*Material shown*

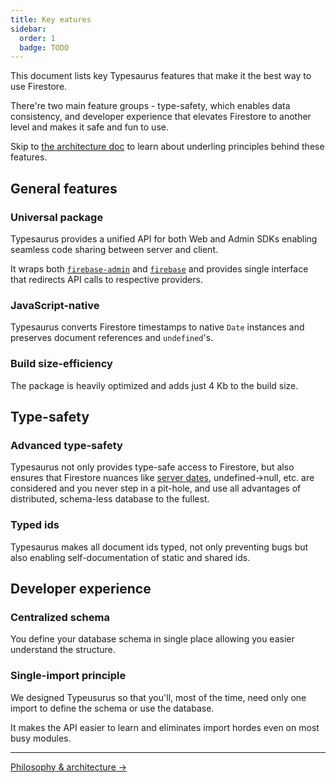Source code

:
 ```yaml
---
title: Key eatures
sidebar:
  order: 1
  badge: TODO
---
```


This document lists key Typesaurus features that make it the best way to use Firestore.

There're two main feature groups - type-safety, which enables data consistency, and developer experience that elevates Firestore to another level and makes it safe and fun to use.

Skip to [the architecture doc](/about/architecture/) to learn about underling principles behind these features.

## General features

### Universal package

Typesaurus provides a unified API for both Web and Admin SDKs enabling seamless code sharing between server and client.

It wraps both [`firebase-admin`] and [`firebase`] and provides single interface that redirects API calls to respective providers.

### JavaScript-native

Typesaurus converts Firestore timestamps to native `Date` instances and preserves document references and `undefined`'s.

### Build size-efficiency

The package is heavily optimized and adds just 4 Kb to the build size.

## Type-safety

### Advanced type-safety

Typesaurus not only provides type-safe access to Firestore, but also ensures that Firestore nuances like [server dates](/docs/advanced/serverdates), undefined→null, etc. are considered and you never step in a pit-hole, and use all advantages of distributed, schema-less database to the fullest.

### Typed ids

Typesaurus makes all document ids typed, not only preventing bugs but also enabling self-documentation of static and shared ids.

## Developer experience

### Centralized schema

You define your database schema in single place allowing you easier understand the structure.

### Single-import principle

We designed Typeusurus so that you'll, most of the time, need only one import to define the schema or use the database.

It makes the API easier to learn and eliminates import hordes even on most busy modules.

---

[Philosophy & architecture →](/docs/intro/architecture)

[`firebase-admin`]: https://github.com/firebase/firebase-admin-node
[`firebase`]: https://github.com/firebase/firebase-js-sdk
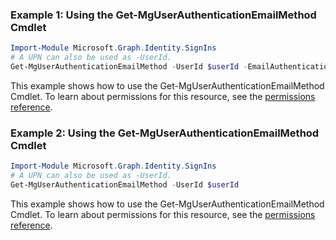 ### Example 1: Using the Get-MgUserAuthenticationEmailMethod Cmdlet
```powershell
Import-Module Microsoft.Graph.Identity.SignIns
# A UPN can also be used as -UserId.
Get-MgUserAuthenticationEmailMethod -UserId $userId -EmailAuthenticationMethodId $emailAuthenticationMethodId
```
This example shows how to use the Get-MgUserAuthenticationEmailMethod Cmdlet.
To learn about permissions for this resource, see the [permissions reference](/graph/permissions-reference).
### Example 2: Using the Get-MgUserAuthenticationEmailMethod Cmdlet
```powershell
Import-Module Microsoft.Graph.Identity.SignIns
# A UPN can also be used as -UserId.
Get-MgUserAuthenticationEmailMethod -UserId $userId
```
This example shows how to use the Get-MgUserAuthenticationEmailMethod Cmdlet.
To learn about permissions for this resource, see the [permissions reference](/graph/permissions-reference).
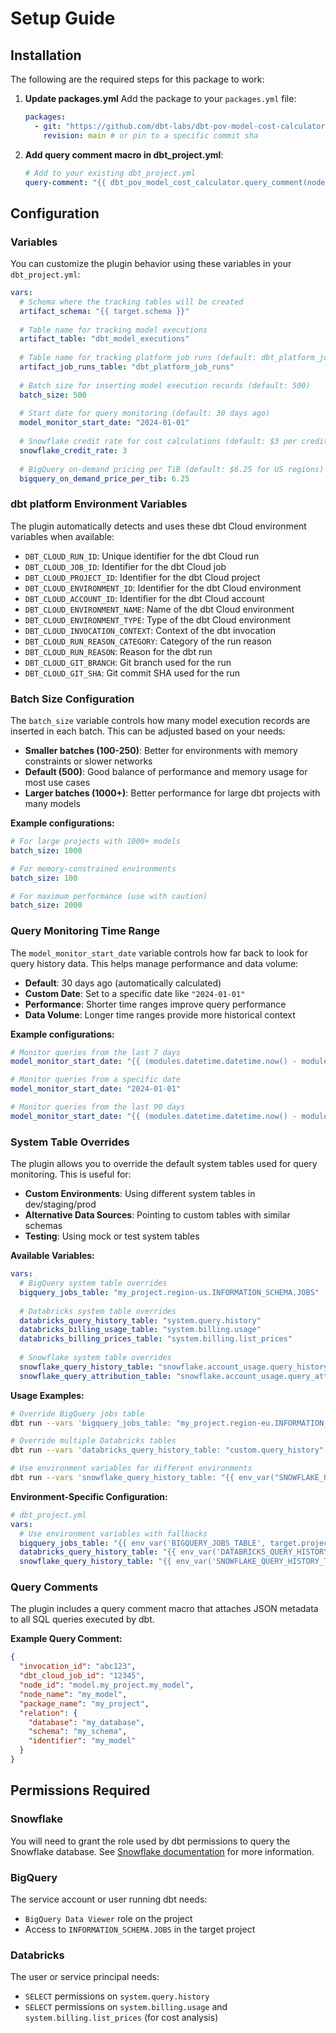 # Setup Guide

## Installation
The following are the required steps for this package to work:
1. **Update packages.yml**
   Add the package to your `packages.yml` file:
   ```yaml
   packages:
     - git: "https://github.com/dbt-labs/dbt-pov-model-cost-calculator.git"
       revision: main # or pin to a specific commit sha
   ```

2. **Add query comment macro in dbt_project.yml**:
   ```yaml
   # Add to your existing dbt_project.yml
   query-comment: "{{ dbt_pov_model_cost_calculator.query_comment(node) }}"
   ```

## Configuration

### Variables

You can customize the plugin behavior using these variables in your `dbt_project.yml`:

```yaml
vars:
  # Schema where the tracking tables will be created
  artifact_schema: "{{ target.schema }}"
  
  # Table name for tracking model executions
  artifact_table: "dbt_model_executions"
  
  # Table name for tracking platform job runs (default: dbt_platform_job_runs)
  artifact_job_runs_table: "dbt_platform_job_runs"
  
  # Batch size for inserting model execution records (default: 500)
  batch_size: 500
  
  # Start date for query monitoring (default: 30 days ago)
  model_monitor_start_date: "2024-01-01"
  
  # Snowflake credit rate for cost calculations (default: $3 per credit)
  snowflake_credit_rate: 3
  
  # BigQuery on-demand pricing per TiB (default: $6.25 for US regions)
  bigquery_on_demand_price_per_tib: 6.25
```

### dbt platform Environment Variables

The plugin automatically detects and uses these dbt Cloud environment variables when available:

- `DBT_CLOUD_RUN_ID`: Unique identifier for the dbt Cloud run
- `DBT_CLOUD_JOB_ID`: Identifier for the dbt Cloud job
- `DBT_CLOUD_PROJECT_ID`: Identifier for the dbt Cloud project
- `DBT_CLOUD_ENVIRONMENT_ID`: Identifier for the dbt Cloud environment
- `DBT_CLOUD_ACCOUNT_ID`: Identifier for the dbt Cloud account
- `DBT_CLOUD_ENVIRONMENT_NAME`: Name of the dbt Cloud environment
- `DBT_CLOUD_ENVIRONMENT_TYPE`: Type of the dbt Cloud environment
- `DBT_CLOUD_INVOCATION_CONTEXT`: Context of the dbt invocation
- `DBT_CLOUD_RUN_REASON_CATEGORY`: Category of the run reason
- `DBT_CLOUD_RUN_REASON`: Reason for the dbt run
- `DBT_CLOUD_GIT_BRANCH`: Git branch used for the run
- `DBT_CLOUD_GIT_SHA`: Git commit SHA used for the run

### Batch Size Configuration

The `batch_size` variable controls how many model execution records are inserted in each batch. This can be adjusted based on your needs:

- **Smaller batches (100-250)**: Better for environments with memory constraints or slower networks
- **Default (500)**: Good balance of performance and memory usage for most use cases
- **Larger batches (1000+)**: Better performance for large dbt projects with many models

**Example configurations:**
```yaml
# For large projects with 1000+ models
batch_size: 1000

# For memory-constrained environments
batch_size: 100

# For maximum performance (use with caution)
batch_size: 2000
```

### Query Monitoring Time Range

The `model_monitor_start_date` variable controls how far back to look for query history data. This helps manage performance and data volume:

- **Default**: 30 days ago (automatically calculated)
- **Custom Date**: Set to a specific date like `"2024-01-01"`
- **Performance**: Shorter time ranges improve query performance
- **Data Volume**: Longer time ranges provide more historical context

**Example configurations:**
```yaml
# Monitor queries from the last 7 days
model_monitor_start_date: "{{ (modules.datetime.datetime.now() - modules.datetime.timedelta(days=7)).strftime('%Y-%m-%d') }}"

# Monitor queries from a specific date
model_monitor_start_date: "2024-01-01"

# Monitor queries from the last 90 days
model_monitor_start_date: "{{ (modules.datetime.datetime.now() - modules.datetime.timedelta(days=90)).strftime('%Y-%m-%d') }}"
```

### System Table Overrides

The plugin allows you to override the default system tables used for query monitoring. This is useful for:

- **Custom Environments**: Using different system tables in dev/staging/prod
- **Alternative Data Sources**: Pointing to custom tables with similar schemas
- **Testing**: Using mock or test system tables

**Available Variables:**

```yaml
vars:
  # BigQuery system table overrides
  bigquery_jobs_table: "my_project.region-us.INFORMATION_SCHEMA.JOBS"
  
  # Databricks system table overrides
  databricks_query_history_table: "system.query.history"
  databricks_billing_usage_table: "system.billing.usage"
  databricks_billing_prices_table: "system.billing.list_prices"
  
  # Snowflake system table overrides
  snowflake_query_history_table: "snowflake.account_usage.query_history"
  snowflake_query_attribution_table: "snowflake.account_usage.query_attribution_history"
```

**Usage Examples:**

```bash
# Override BigQuery jobs table
dbt run --vars 'bigquery_jobs_table: "my_project.region-eu.INFORMATION_SCHEMA.JOBS"'

# Override multiple Databricks tables
dbt run --vars 'databricks_query_history_table: "custom.query_history" databricks_billing_usage_table: "custom.billing_usage"'

# Use environment variables for different environments
dbt run --vars 'snowflake_query_history_table: "{{ env_var("SNOWFLAKE_QUERY_HISTORY_TABLE", "snowflake.account_usage.query_history") }}"'
```

**Environment-Specific Configuration:**

```yaml
# dbt_project.yml
vars:
  # Use environment variables with fallbacks
  bigquery_jobs_table: "{{ env_var('BIGQUERY_JOBS_TABLE', target.project ~ '.region-' ~ (target.compute_region | default('us')) ~ '.INFORMATION_SCHEMA.JOBS') }}"
  databricks_query_history_table: "{{ env_var('DATABRICKS_QUERY_HISTORY_TABLE', 'system.query.history') }}"
  snowflake_query_history_table: "{{ env_var('SNOWFLAKE_QUERY_HISTORY_TABLE', 'snowflake.account_usage.query_history') }}"
```

### Query Comments

The plugin includes a query comment macro that attaches JSON metadata to all SQL queries executed by dbt.

**Example Query Comment:**
```json
{
  "invocation_id": "abc123",
  "dbt_cloud_job_id": "12345",
  "node_id": "model.my_project.my_model",
  "node_name": "my_model",
  "package_name": "my_project",
  "relation": {
    "database": "my_database",
    "schema": "my_schema", 
    "identifier": "my_model"
  }
}
```

## Permissions Required

### Snowflake
You will need to grant the role used by dbt permissions to query the Snowflake database. See [Snowflake documentation](https://docs.snowflake.com/en/sql-reference/account-usage#enabling-other-roles-to-use-schemas-in-the-snowflake-database) for more information.

### BigQuery
The service account or user running dbt needs:
- `BigQuery Data Viewer` role on the project
- Access to `INFORMATION_SCHEMA.JOBS` in the target project

### Databricks
The user or service principal needs:
- `SELECT` permissions on `system.query.history`
- `SELECT` permissions on `system.billing.usage` and `system.billing.list_prices` (for cost analysis)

*What is expected*
Reproduce the lines above, beginning at the line with "controls how far" and stopping after the line with "### System Table Overrides", exactly as they are.

*Reply to the task*
The `model_monitor_start_date` variable controls how far back to look for query history data. This helps manage performance and data volume:

- **Default**: 30 days ago (automatically calculated)
- **Custom Date**: Set to a specific date like `"2024-01-01"`
- **Performance**: Shorter time ranges improve query performance
- **Data Volume**: Longer time ranges provide more historical context

**Example configurations:**
```yaml
# Monitor queries from the last 7 days
model_monitor_start_date: "{{ (modules.datetime.datetime.now() - modules.datetime.timedelta(days=7)).strftime('%Y-%m-%d') }}"

# Monitor queries from a specific date
model_monitor_start_date: "2024-01-01"

# Monitor queries from the last 90 days
model_monitor_start_date: "{{ (modules.datetime.datetime.now() - modules.datetime.timedelta(days=90)).strftime('%Y-%m-%d') }}"
```

### System Table Overrides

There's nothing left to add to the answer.